[Inquiry into the mechanism of long-acting bronchodilators].

OBJECTIVE

To compare the intrinsic activity and the affinity of long-(formoterol and salmeterol) and short-acting (fenoterol and salbutamol) bronchodilators with isoproterenol in membranes of calf tracheal smooth muscle.

METHODS

Membranes were prepared after isolation of intact cells using a mixture of collagenase and pronase. Affinities were measured with radioligand binding. Intrinsic activities (IA) of agonists and effective concentrations of agonists used for half maximum stimulation of adenylate cyclase (AC) (EC50) were determined as stimulants of beta 2-adrenoceptor coupled AC activity using alpha-22P-ATP as substrate.

RESULTS

The results showed that IA estimated as fraction of the maximum effect by isoproterenol (1.00) were 1.00, 0.76, 0.81 and 0.83 for formoterol, salmeterol, fenoterol and salbutamol respectively. Affinities measured as dissociation constants (pKD) exhibited higher affinities for long-acting (formoterol: 8.02, salmeterol: 8.43) than for short-acting agonists (fenoterol: 5.84, salbutamol: 5.84).
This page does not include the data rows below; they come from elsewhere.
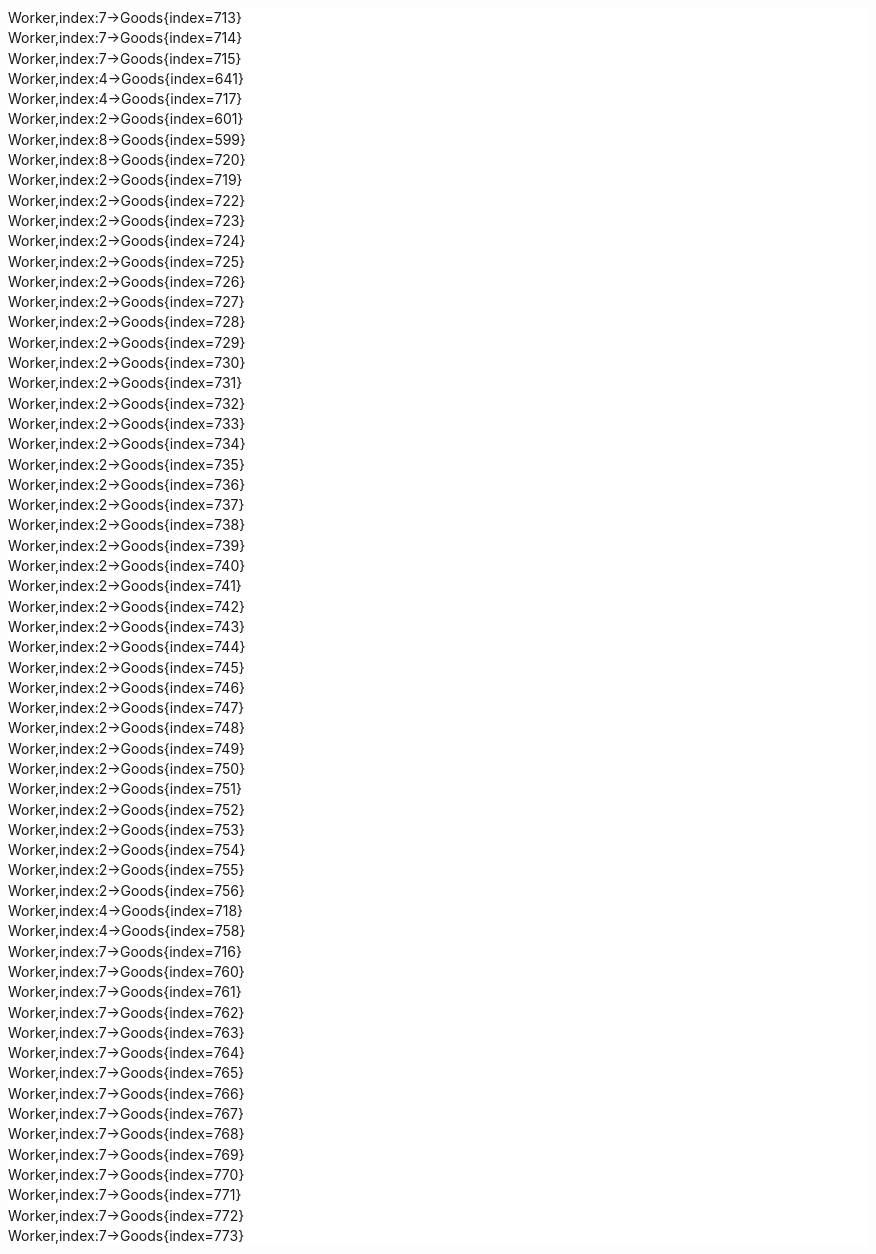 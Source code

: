 Worker,index:7->Goods{index=713}  
Worker,index:7->Goods{index=714}  
Worker,index:7->Goods{index=715}  
Worker,index:4->Goods{index=641}  
Worker,index:4->Goods{index=717}  
Worker,index:2->Goods{index=601}  
Worker,index:8->Goods{index=599}  
Worker,index:8->Goods{index=720}  
Worker,index:2->Goods{index=719}  
Worker,index:2->Goods{index=722}  
Worker,index:2->Goods{index=723}  
Worker,index:2->Goods{index=724}  
Worker,index:2->Goods{index=725}  
Worker,index:2->Goods{index=726}  
Worker,index:2->Goods{index=727}  
Worker,index:2->Goods{index=728}  
Worker,index:2->Goods{index=729}  
Worker,index:2->Goods{index=730}  
Worker,index:2->Goods{index=731}  
Worker,index:2->Goods{index=732}  
Worker,index:2->Goods{index=733}  
Worker,index:2->Goods{index=734}  
Worker,index:2->Goods{index=735}  
Worker,index:2->Goods{index=736}  
Worker,index:2->Goods{index=737}  
Worker,index:2->Goods{index=738}  
Worker,index:2->Goods{index=739}  
Worker,index:2->Goods{index=740}  
Worker,index:2->Goods{index=741}  
Worker,index:2->Goods{index=742}  
Worker,index:2->Goods{index=743}  
Worker,index:2->Goods{index=744}  
Worker,index:2->Goods{index=745}  
Worker,index:2->Goods{index=746}  
Worker,index:2->Goods{index=747}  
Worker,index:2->Goods{index=748}  
Worker,index:2->Goods{index=749}  
Worker,index:2->Goods{index=750}  
Worker,index:2->Goods{index=751}  
Worker,index:2->Goods{index=752}  
Worker,index:2->Goods{index=753}  
Worker,index:2->Goods{index=754}  
Worker,index:2->Goods{index=755}  
Worker,index:2->Goods{index=756}  
Worker,index:4->Goods{index=718}  
Worker,index:4->Goods{index=758}  
Worker,index:7->Goods{index=716}  
Worker,index:7->Goods{index=760}  
Worker,index:7->Goods{index=761}  
Worker,index:7->Goods{index=762}  
Worker,index:7->Goods{index=763}  
Worker,index:7->Goods{index=764}  
Worker,index:7->Goods{index=765}  
Worker,index:7->Goods{index=766}  
Worker,index:7->Goods{index=767}  
Worker,index:7->Goods{index=768}  
Worker,index:7->Goods{index=769}  
Worker,index:7->Goods{index=770}  
Worker,index:7->Goods{index=771}  
Worker,index:7->Goods{index=772}  
Worker,index:7->Goods{index=773}  
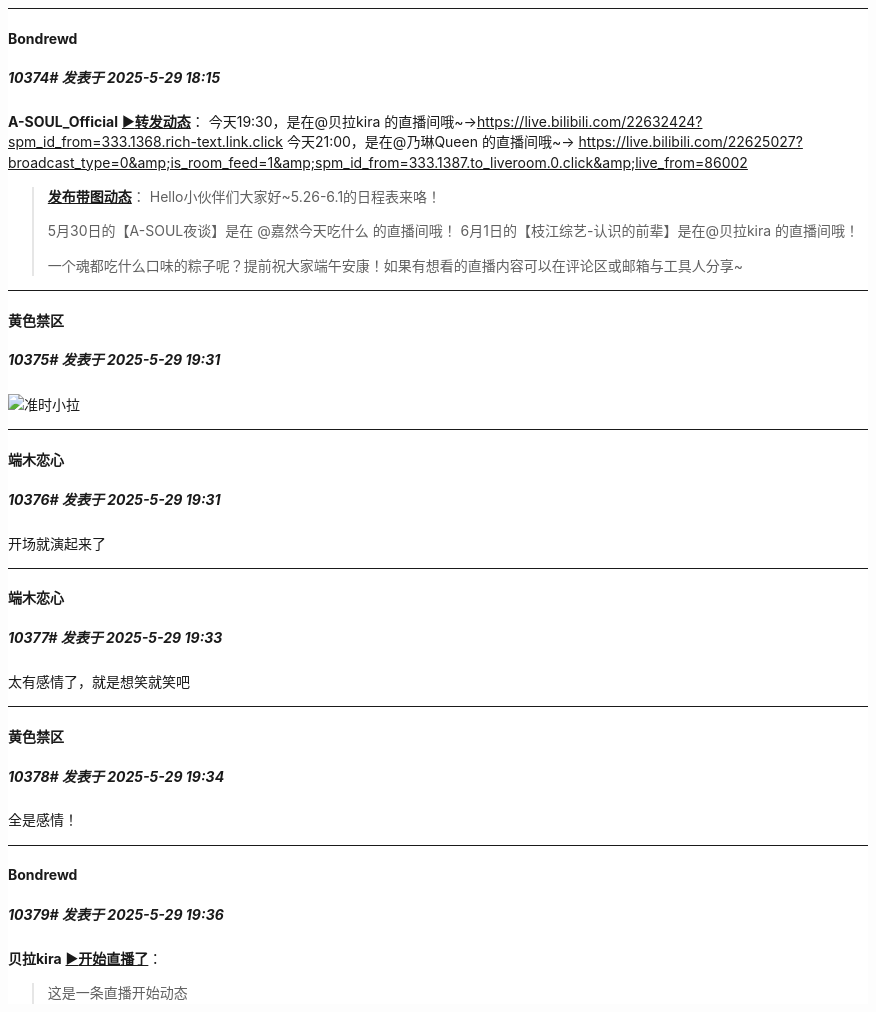 *****

####  Bondrewd  
##### 10374#       发表于 2025-5-29 18:15

<strong>A-SOUL_Official</strong>
[▶](https://t.bilibili.com/1072346127183904790)<strong>[转发动态](https://t.bilibili.com/1072346127183904790)</strong>：
今天19:30，是在@贝拉kira 的直播间哦~→https://live.bilibili.com/22632424?spm_id_from=333.1368.rich-text.link.click 
今天21:00，是在@乃琳Queen 的直播间哦~→ https://live.bilibili.com/22625027?broadcast_type=0&amp;is_room_feed=1&amp;spm_id_from=333.1387.to_liveroom.0.click&amp;live_from=86002<blockquote><strong>[发布带图动态](https://www.bilibili.com/opus/1071142733149634562)</strong>：
<strong></strong>Hello小伙伴们大家好~5.26-6.1的日程表来咯！ 

5月30日的【A-SOUL夜谈】是在 @嘉然今天吃什么 的直播间哦！ 
6月1日的【枝江综艺-认识的前辈】是在@贝拉kira 的直播间哦！

一个魂都吃什么口味的粽子呢？提前祝大家端午安康！如果有想看的直播内容可以在评论区或邮箱与工具人分享~</blockquote>

*****

####  黄色禁区  
##### 10375#       发表于 2025-5-29 19:31

<img src="https://static.stage1st.com/image/smiley/face2017/072.png" referrerpolicy="no-referrer">准时小拉

*****

####  端木恋心  
##### 10376#       发表于 2025-5-29 19:31

开场就演起来了

*****

####  端木恋心  
##### 10377#       发表于 2025-5-29 19:33

太有感情了，就是想笑就笑吧

*****

####  黄色禁区  
##### 10378#       发表于 2025-5-29 19:34

全是感情！

*****

####  Bondrewd  
##### 10379#       发表于 2025-5-29 19:36

<strong>贝拉kira</strong>
[▶](https://t.bilibili.com/1072366446635384849)<strong>[开始直播了](https://t.bilibili.com/1072366446635384849)</strong>：<blockquote>这是一条直播开始动态</blockquote>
Relative effects of agonists (pEC50) were much higher for formoterol (9.10) and salmeterol (8.70) than for fenoterol (6.69) and salbutamol (6.78).

CONCLUSIONS

The results indicated that formoterol was characterized as a full agonist with a 20-fold higher affinity than isoproterenol whereas the other agonists acted as partial agonists. Significant amplifications of receptor signalling quantified as difference of values between pEC50 and pKD was found for the agonists in the tested receptor membranes. It is suggested that high IA, affinity and the signal amplification of formoterol might play a role in its long-acting effect.